WHAT YOU HAVE TO DO
Copy each line of the following data that contains "None".

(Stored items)
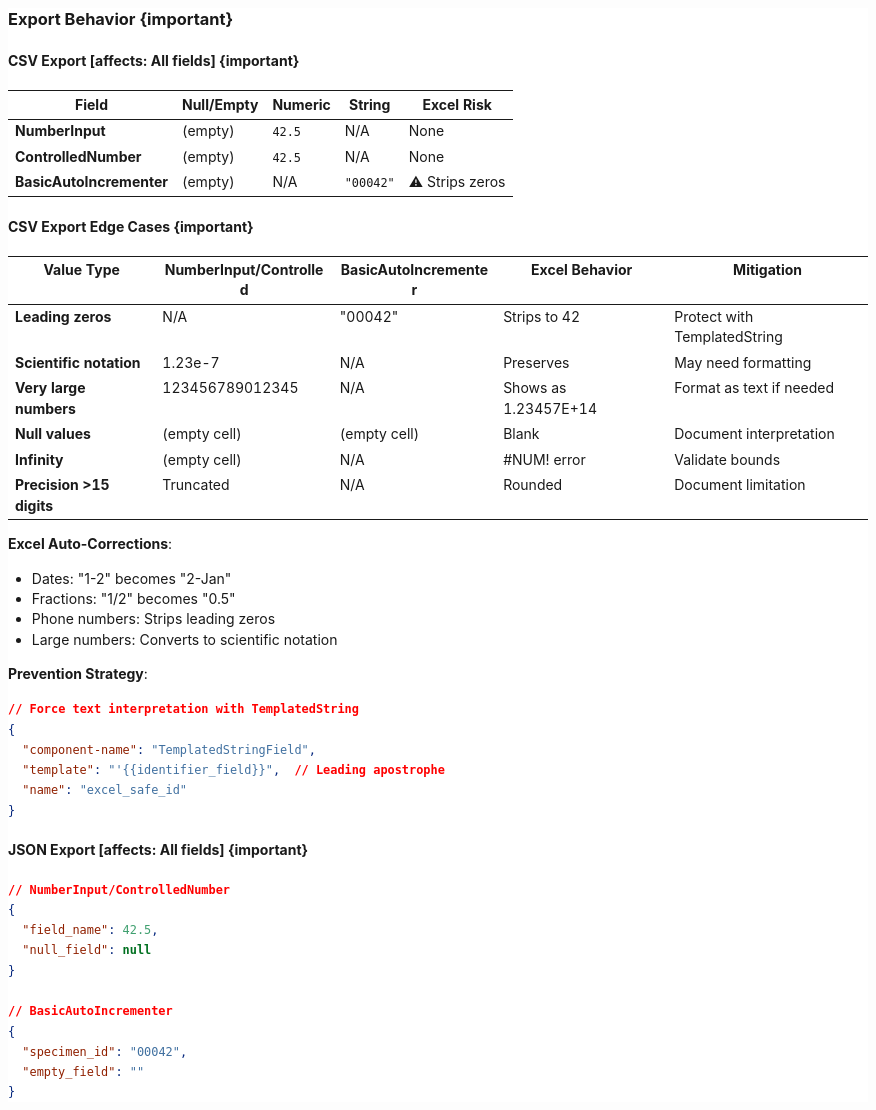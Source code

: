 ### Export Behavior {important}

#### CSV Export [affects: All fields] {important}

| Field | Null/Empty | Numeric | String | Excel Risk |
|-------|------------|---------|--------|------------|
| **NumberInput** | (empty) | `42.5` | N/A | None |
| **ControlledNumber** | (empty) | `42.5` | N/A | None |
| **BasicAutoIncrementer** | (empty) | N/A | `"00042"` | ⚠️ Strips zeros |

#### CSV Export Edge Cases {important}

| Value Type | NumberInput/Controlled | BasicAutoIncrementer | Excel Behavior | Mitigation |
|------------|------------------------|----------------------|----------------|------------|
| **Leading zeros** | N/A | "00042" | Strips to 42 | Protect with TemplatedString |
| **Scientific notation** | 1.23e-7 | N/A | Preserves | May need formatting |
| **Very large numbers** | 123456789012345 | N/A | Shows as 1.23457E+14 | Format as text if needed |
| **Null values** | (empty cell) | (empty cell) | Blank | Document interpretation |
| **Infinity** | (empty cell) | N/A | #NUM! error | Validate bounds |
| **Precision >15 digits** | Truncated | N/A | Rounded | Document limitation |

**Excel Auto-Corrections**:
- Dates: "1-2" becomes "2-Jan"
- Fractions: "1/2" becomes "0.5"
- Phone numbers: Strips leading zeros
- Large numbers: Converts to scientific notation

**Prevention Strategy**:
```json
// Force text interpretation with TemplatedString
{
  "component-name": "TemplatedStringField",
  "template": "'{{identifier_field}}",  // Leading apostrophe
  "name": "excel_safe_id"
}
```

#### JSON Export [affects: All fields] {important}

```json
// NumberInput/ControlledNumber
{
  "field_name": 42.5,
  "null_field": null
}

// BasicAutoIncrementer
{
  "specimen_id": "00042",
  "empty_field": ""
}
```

---

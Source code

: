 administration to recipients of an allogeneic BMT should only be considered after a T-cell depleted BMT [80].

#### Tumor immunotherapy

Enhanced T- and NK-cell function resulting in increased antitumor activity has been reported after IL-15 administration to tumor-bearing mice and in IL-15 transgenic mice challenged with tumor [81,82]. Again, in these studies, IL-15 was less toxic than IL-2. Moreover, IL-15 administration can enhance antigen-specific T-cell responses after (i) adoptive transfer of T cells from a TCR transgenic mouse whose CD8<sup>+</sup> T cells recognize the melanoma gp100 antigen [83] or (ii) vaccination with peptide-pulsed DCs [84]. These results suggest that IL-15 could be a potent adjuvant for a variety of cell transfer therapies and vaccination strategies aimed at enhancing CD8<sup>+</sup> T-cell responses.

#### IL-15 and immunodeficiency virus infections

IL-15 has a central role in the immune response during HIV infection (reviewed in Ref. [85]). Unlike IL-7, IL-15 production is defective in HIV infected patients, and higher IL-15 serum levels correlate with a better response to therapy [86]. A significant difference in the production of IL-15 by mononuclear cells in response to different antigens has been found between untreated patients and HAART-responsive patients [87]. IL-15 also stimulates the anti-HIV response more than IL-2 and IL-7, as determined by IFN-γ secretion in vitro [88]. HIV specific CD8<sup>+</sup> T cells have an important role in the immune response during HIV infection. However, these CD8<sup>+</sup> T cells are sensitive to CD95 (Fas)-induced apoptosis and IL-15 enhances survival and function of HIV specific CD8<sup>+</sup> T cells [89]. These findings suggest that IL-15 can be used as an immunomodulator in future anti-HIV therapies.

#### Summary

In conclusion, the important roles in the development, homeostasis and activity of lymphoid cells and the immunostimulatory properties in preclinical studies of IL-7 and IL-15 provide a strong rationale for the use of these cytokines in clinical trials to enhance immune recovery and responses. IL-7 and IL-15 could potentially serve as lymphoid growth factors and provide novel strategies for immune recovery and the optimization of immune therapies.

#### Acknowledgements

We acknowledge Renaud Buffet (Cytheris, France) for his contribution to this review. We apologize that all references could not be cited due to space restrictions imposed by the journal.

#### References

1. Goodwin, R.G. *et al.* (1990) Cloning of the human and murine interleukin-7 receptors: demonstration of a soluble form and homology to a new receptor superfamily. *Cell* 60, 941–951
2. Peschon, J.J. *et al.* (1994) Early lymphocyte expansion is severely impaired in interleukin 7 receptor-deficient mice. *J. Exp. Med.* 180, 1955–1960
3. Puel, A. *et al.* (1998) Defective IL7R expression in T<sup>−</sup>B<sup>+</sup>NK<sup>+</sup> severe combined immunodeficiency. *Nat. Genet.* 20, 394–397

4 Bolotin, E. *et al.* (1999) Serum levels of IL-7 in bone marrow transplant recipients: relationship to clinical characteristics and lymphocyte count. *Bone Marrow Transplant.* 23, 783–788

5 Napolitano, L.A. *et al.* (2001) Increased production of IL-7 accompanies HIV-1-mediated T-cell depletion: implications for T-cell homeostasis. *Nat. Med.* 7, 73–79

SOLUTION TO THIS TASK
| **NumberInput** | (empty) | `42.5` | N/A | None |
| **ControlledNumber** | (empty) | `42.5` | N/A | None |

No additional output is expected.